Distribution of the sum of $N$ loaded dice rolls I would like to calculate the probability distribution of the sum of all the faces of $N$ dice rolls. The face probabilities ${p_i}$ are know, but are not $1 \over 6$.
I have found answers for the case of a fair dice (i.e. $p_i={1 \over 6}$) here and here
For large $N$ I could apply the central limit theorem and use a normal distribution, but I don't know how to proceed for small $N$. (In particular, $N=2,4, 20$)
 A: It seems to me the spirit of the original context is experimental.
In order to get an analytic answer, even in a simple case with only two rolls, you need to specify precisely how the die is loaded.
Here is a simulation in R of an experiment with $n = 3$ rolls of a die loaded so that
faces 1 to 6 appear with probabilities $(1/12, 1/12, 1/12, 3/12, 3/12, 3/12)$. In practice, such a bias might be achieved by embedding
a heavy weight just below the corner where faces 1, 2, and 3 meet.
A million three-roll experiments are simulated. Each pass through
the loop simulates one three-roll experiment. The random variable
$T$ is the total on the three dice (values between 3 and 18, inclusive). 
For the mean and SD of the best-fitting normal distribution, you should be able to
find $E(T) = 12.75$ and $SD(T) = ?$, which are approximated in the simulation. (Also, the exact computation is shown for 
$E(T) = n\sum_{i=1}^6 ip_i.$)
 m = 10^6;  n = 3;  p = c(1, 1, 1, 3, 3, 3)/12
 t = numeric(m) # vector to receive totals
 for (i in 1:m) {
   faces = sample(1:6, n, repl=T, prob = p)
   t[i] = sum(faces)  }
 mean(t);  sd(t)
 ## 12.74981  # Approx E(T) = 12.75
 ## 2.657790  # Approx SD(T)
 hist(t, br=(2:18)+.5, prob=T, main="Sum of 3 Rolls", col="wheat", ylim=c(0,.15))
 curve(dnorm(x, mean(t), sd(t)), lwd=2, col="blue", add=T)
 3*sum((1:6)*p)
 ## 12.75     # Exact E(T)


The normal curve with matching mean and SD is not yet a good
fit for only three rolls. Perhaps much better for 20.
Using code $mutatis\;mutandis$: Yes 20 looks better.

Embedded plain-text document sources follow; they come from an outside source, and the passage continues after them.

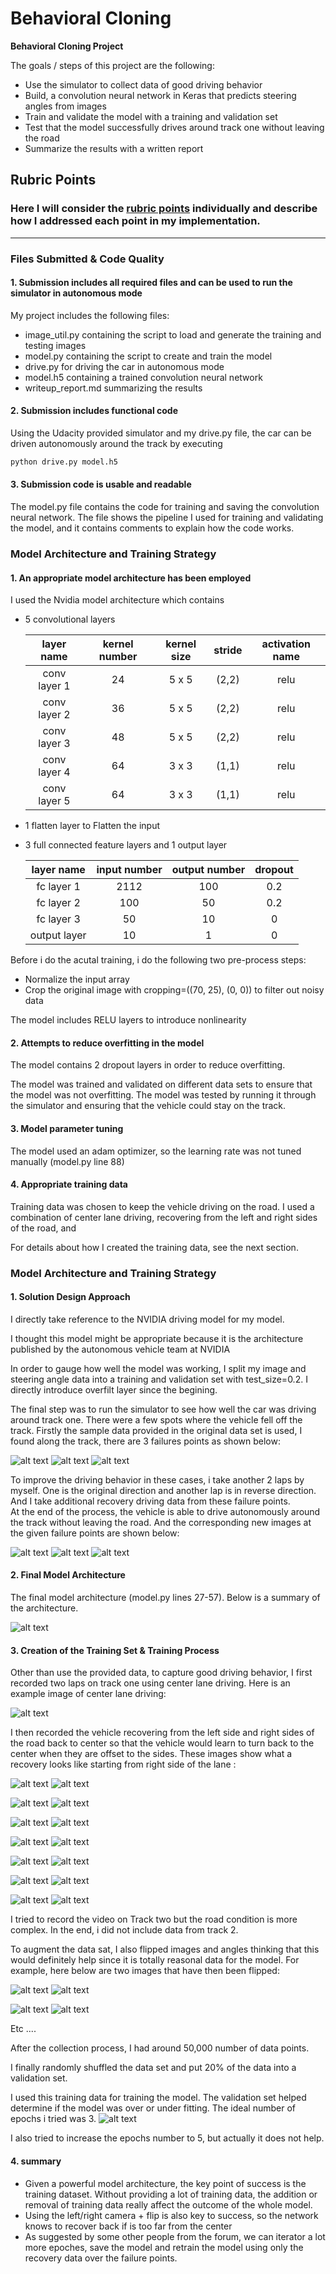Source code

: # **Behavioral Cloning** 
**Behavioral Cloning Project**

The goals / steps of this project are the following:
* Use the simulator to collect data of good driving behavior
* Build, a convolution neural network in Keras that predicts steering angles from images
* Train and validate the model with a training and validation set
* Test that the model successfully drives around track one without leaving the road
* Summarize the results with a written report


[//]: # (Image References)

[image1]: ./examples/model_summary.png "summary of the model"
[image2]: ./examples/outImage1.png "failure point 1"
[image3]: ./examples/outImage2.png "failure point 2"
[image4]: ./examples/outImage3.png "failure point 3"
[image5]: ./examples/inImage1.png "recovery image of failure point 1"
[image6]: ./examples/inImage2.png "recovery image of failure point 2"
[image7]: ./examples/inImage3.png "recovery image of failure point 3"
[image8]: ./examples/loss_over_epoch_graph.png "loss visualization"
[image9]: ./examples/center_recovery_1.jpg "recovery exampe 1"
[image10]: ./examples/center_recovery_2.jpg "recovery exampe 2"
[image11]: ./examples/center_recovery_3.jpg "recovery exampe 3"
[image12]: ./examples/center_recovery_4.jpg "recovery exampe 4"
[image13]: ./examples/center_recovery_5.jpg "recovery exampe 5"
[image14]: ./examples/center_recovery_6.jpg "recovery exampe 6"
[image15]: ./examples/center_recovery_7.jpg "recovery exampe 7"
[image16]: ./examples/center_recovery_8.jpg "recovery exampe 8"
[image17]: ./examples/center_recovery_9.jpg "recovery exampe 9"
[image18]: ./examples/center_recovery_10.jpg "recovery exampe 10"
[image19]: ./examples/center_recovery_11.jpg "recovery exampe 11"
[image20]: ./examples/center_recovery_12.jpg "recovery exampe 12"
[image21]: ./examples/center_recovery_13.jpg "recovery exampe 13"
[image22]: ./examples/center_recovery_14.jpg "recovery exampe 14"
[image23]: ./examples/center_recovery_15.jpg "recovery exampe 15"
[image24]: ./examples/center_recovery_16.jpg "recovery exampe 16"
[image25]: ./examples/flip_center_recovery_16.jpg "flip of recovery exampe 16"
[image26]: ./examples/right_1.jpg "right image sampe 1"
[image27]: ./examples/flip_right_1.jpg "flip of right image sample 1"


## Rubric Points
### Here I will consider the [rubric points](https://review.udacity.com/#!/rubrics/432/view) individually and describe how I addressed each point in my implementation.  

---
### Files Submitted & Code Quality

#### 1. Submission includes all required files and can be used to run the simulator in autonomous mode

My project includes the following files:
* image_util.py containing the script to load and generate the training and testing images
* model.py containing the script to create and train the model
* drive.py for driving the car in autonomous mode
* model.h5 containing a trained convolution neural network 
* writeup_report.md summarizing the results

#### 2. Submission includes functional code
Using the Udacity provided simulator and my drive.py file, the car can be driven autonomously around the track by executing 
```sh
python drive.py model.h5
```

#### 3. Submission code is usable and readable

The model.py file contains the code for training and saving the convolution neural network. The file shows the pipeline I used for training and validating the model, and it contains comments to explain how the code works.

### Model Architecture and Training Strategy

#### 1. An appropriate model architecture has been employed

I used the Nvidia model architecture which contains
* 5 convolutional layers 

  |   layer name     |  kernel number  | kernel size |  stride | activation name    |
  | :--------------: | :-------------: |:-----------:| :------:| :-----------------:|
  | conv layer 1     | 24              | 5 x 5       | (2,2)   | relu |
  | conv layer 2     | 36              | 5 x 5       | (2,2)   | relu |
  | conv layer 3     | 48              | 5 x 5       | (2,2)   | relu |
  | conv layer 4     | 64              | 3 x 3       | (1,1)   | relu |
  | conv layer 5     | 64              | 3 x 3       | (1,1)   | relu |

* 1 flatten layer
   to Flatten the input

* 3 full connected feature layers and 1 output layer

  |   layer name     |  input number  | output number |  dropout |
  | :--------------: | :------------: |:-------------:| :-------:|
  |   fc layer 1     | 2112           | 100           | 0.2      |
  |   fc layer 2     | 100            | 50            | 0.2      |
  |   fc layer 3     | 50             | 10            | 0        |
  |   output layer   | 10             | 1             | 0        |

Before i do the acutal training, i do the following two pre-process steps:
* Normalize the input array
* Crop the original image with cropping=((70, 25), (0, 0)) to filter out noisy data

The model includes RELU layers to introduce nonlinearity 

#### 2. Attempts to reduce overfitting in the model

The model contains 2 dropout layers in order to reduce overfitting. 

The model was trained and validated on different data sets to ensure that the model was not overfitting. The model was tested by running it through the simulator and ensuring that the vehicle could stay on the track.

#### 3. Model parameter tuning

The model used an adam optimizer, so the learning rate was not tuned manually (model.py line 88)

#### 4. Appropriate training data

Training data was chosen to keep the vehicle driving on the road. I used a combination of center lane driving, recovering from the left and right sides of the road, and  

For details about how I created the training data, see the next section. 

### Model Architecture and Training Strategy

#### 1. Solution Design Approach

I directly take reference to the NVIDIA driving model for my model.

I thought this model might be appropriate because it is the architecture published by the autonomous vehicle team at NVIDIA

In order to gauge how well the model was working, I split my image and steering angle data into a training and validation set with test_size=0.2. I directly introduce overfilt layer since the begining.

The final step was to run the simulator to see how well the car was driving around track one. There were a few spots where the vehicle fell off the track. 
Firstly the sample data provided in the original data set is used, I found along the track, there are 3 failures points as shown below:

![alt text][image2]
![alt text][image3]
![alt text][image4]

To improve the driving behavior in these cases, i take another 2 laps by myself. One is the original direction and another lap is in reverse direction. And I take additional recovery driving  data from these failure points.  
At the end of the process, the vehicle is able to drive autonomously around the track without leaving the road. And the corresponding new images at the given failure points are shown below:

![alt text][image5]
![alt text][image6]
![alt text][image7]

#### 2. Final Model Architecture

The final model architecture (model.py lines 27-57). Below is a summary of the architecture.

![alt text][image1]

#### 3. Creation of the Training Set & Training Process

Other than use the provided data, to capture good driving behavior, I first recorded two laps on track one using center lane driving. Here is an example image of center lane driving:

![alt text][image2]

I then recorded the vehicle recovering from the left side and right sides of the road back to center so that the vehicle would learn to turn back to the center when they are offset to the sides.
These images show what a recovery looks like starting from right side of the lane :

![alt text][image11]
![alt text][image12]

![alt text][image13]
![alt text][image14]

![alt text][image15]
![alt text][image16]

![alt text][image17]
![alt text][image18]

![alt text][image19]
![alt text][image20]

![alt text][image21]
![alt text][image22]

![alt text][image23]
![alt text][image24]

I tried to record the video on Track two but the road condition is more complex. In the end, i did not include data from track 2.

To augment the data sat, I also flipped images and angles thinking that this would definitely help since it is totally reasonal data for the model.
For example, here below are two images that have then been flipped:

![alt text][image24]
![alt text][image25]

![alt text][image26]
![alt text][image27]

Etc ....

After the collection process, I had around 50,000 number of data points. 

I finally randomly shuffled the data set and put 20% of the data into a validation set. 

I used this training data for training the model. The validation set helped determine if the model was over or under fitting. 
The ideal number of epochs i tried was 3.
![alt text][image8]

I also tried to increase the epochs number to 5, but actually it does not help.  

#### 4. summary
* Given a powerful model architecture, the key point of success is the training dataset. Without providing a lot of training data, the addition or removal of training
data really affect the outcome of the whole model. 
* Using the left/right camera + flip is also key to success, so the network knows to recover back if is too far from the center
* As suggested by some other people from the forum, we can iterator a lot more epoches, save the model and retrain the model using only the recovery data
over the failure points.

A: As an alternative to Matthew Conroy's suggestion to use a computer algebra system, one can also code this with Python using numpy class of Polynomials. The convolution power can be simply obtained by calculating the power of a polynomial. The same example he suggests can be coded as follows:
In [14]: from numpy.polynomial.polynomial import Polynomial

In [15]: p=Polynomial((1/7, 1/7, 1/7, 1/7,1/7, 2/7))

In [16]: p**3  # or alternatively: np.power(p,3)
Out[16]: 
Polynomial([ 0.00291545,  0.00874636,  0.01749271,  0.02915452,  0.04373178,
        0.06997085,  0.09037901,  0.10495627,  0.11370262,  0.11661808,
        0.12244898,  0.09620991,  0.0728863 ,  0.05247813,  0.03498542,
        0.02332362], [-1.,  1.], [-1.,  1.])

Of course, one has to work with floats, but otherwise the results agree.
In numpy, the convolution can also be coded with np.convolve , but the application of successive convolutions is more cumbersome.